The United States and the euro area economies will suffer the most
Globally, Nomura is seeing the U.S. and eurozone economies suffer the most from the Covid-19 pandemic. Experience from other countries indicates that the COVID-19 epidemic in the United States appears to be at an early stage. In the worst case, Nomura expects the recovery in H2 to be even more lackluster and that the recession will last longer.
Recently, the White House said that the maximum number of deaths in the United States from the coronavirus is likely in two weeks, and in the worst case, 100,000 to 200,000 Americans could eventually succumb to the virus.
In the worst case, Nomura believes that there could be more credit losses, increased pressure on the financial system and tighter financial conditions in the second half of 2020. “In this case, we expect growth -11.3% annually. in 2020, “wrote Lewis Alexander, Nomura’s chief US economist in the anchor report.
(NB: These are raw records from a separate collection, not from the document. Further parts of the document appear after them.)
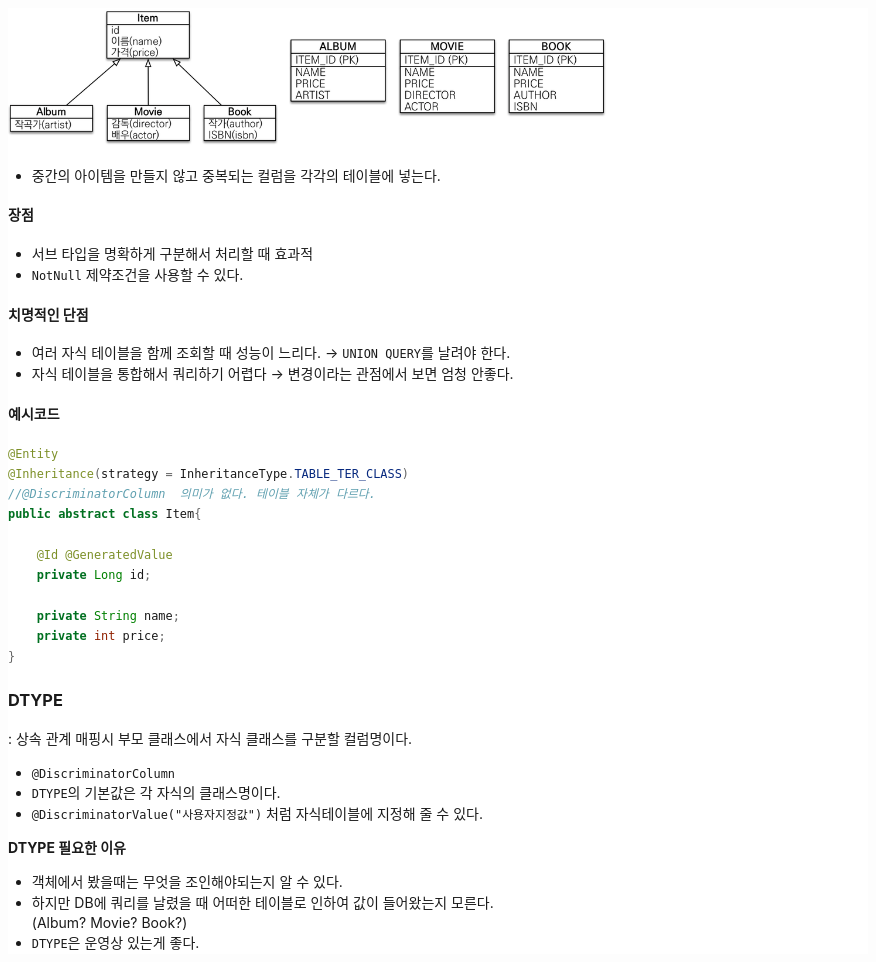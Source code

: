 <img width=600px src=./img/each-implements-class-table-strategy.png>

- 중간의 아이템을 만들지 않고 중복되는 컬럼을 각각의 테이블에 넣는다.


#### 장점
- 서브 타입을 명확하게 구분해서 처리할 때 효과적
- `NotNull` 제약조건을 사용할 수 있다.

#### 치명적인 단점
- 여러 자식 테이블을 함께 조회할 때 성능이 느리다. &rarr; `UNION QUERY`를 날려야 한다.
- 자식 테이블을 통합해서 쿼리하기 어렵다 &rarr; 변경이라는 관점에서 보면 엄청 안좋다.

#### 예시코드
```java
@Entity
@Inheritance(strategy = InheritanceType.TABLE_TER_CLASS) 
//@DiscriminatorColumn  의미가 없다. 테이블 자체가 다르다.
public abstract class Item{

    @Id @GeneratedValue
    private Long id;

    private String name;
    private int price;
}
```

### DTYPE
: 상속 관계 매핑시 부모 클래스에서 자식 클래스를 구분할 컬럼명이다.
- `@DiscriminatorColumn`
- `DTYPE`의 기본값은 각 자식의 클래스명이다.
- `@DiscriminatorValue("사용자지정값")` 처럼 자식테이블에 지정해 줄 수 있다.

**DTYPE 필요한 이유**
- 객체에서 봤을때는 무엇을 조인해야되는지 알 수 있다.
- 하지만 DB에 쿼리를 날렸을 때 어떠한 테이블로 인하여 값이 들어왔는지 모른다.  
  (Album? Movie? Book?)
- `DTYPE`은 운영상 있는게 좋다.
As for monetary policy, they expect little more from the Bank of England (BoE) and the European Central Bank (ECB). That said, Nomura expects the US Federal Reserve (Fed) to keep short-term rates at current levels (0 – 0.25%) at least until the end of 2021.
“The Fed can include purchases of short-term municipal securities. In addition, they will likely publish more details on a “main street business loan program” to lend to small and medium businesses. Finally, the Fed is also likely to use additional credit protection from the Treasury to extend its current emergency credit facilities by expanding the list of eligible assets, conditions and counterparties, “according to the Nomura report.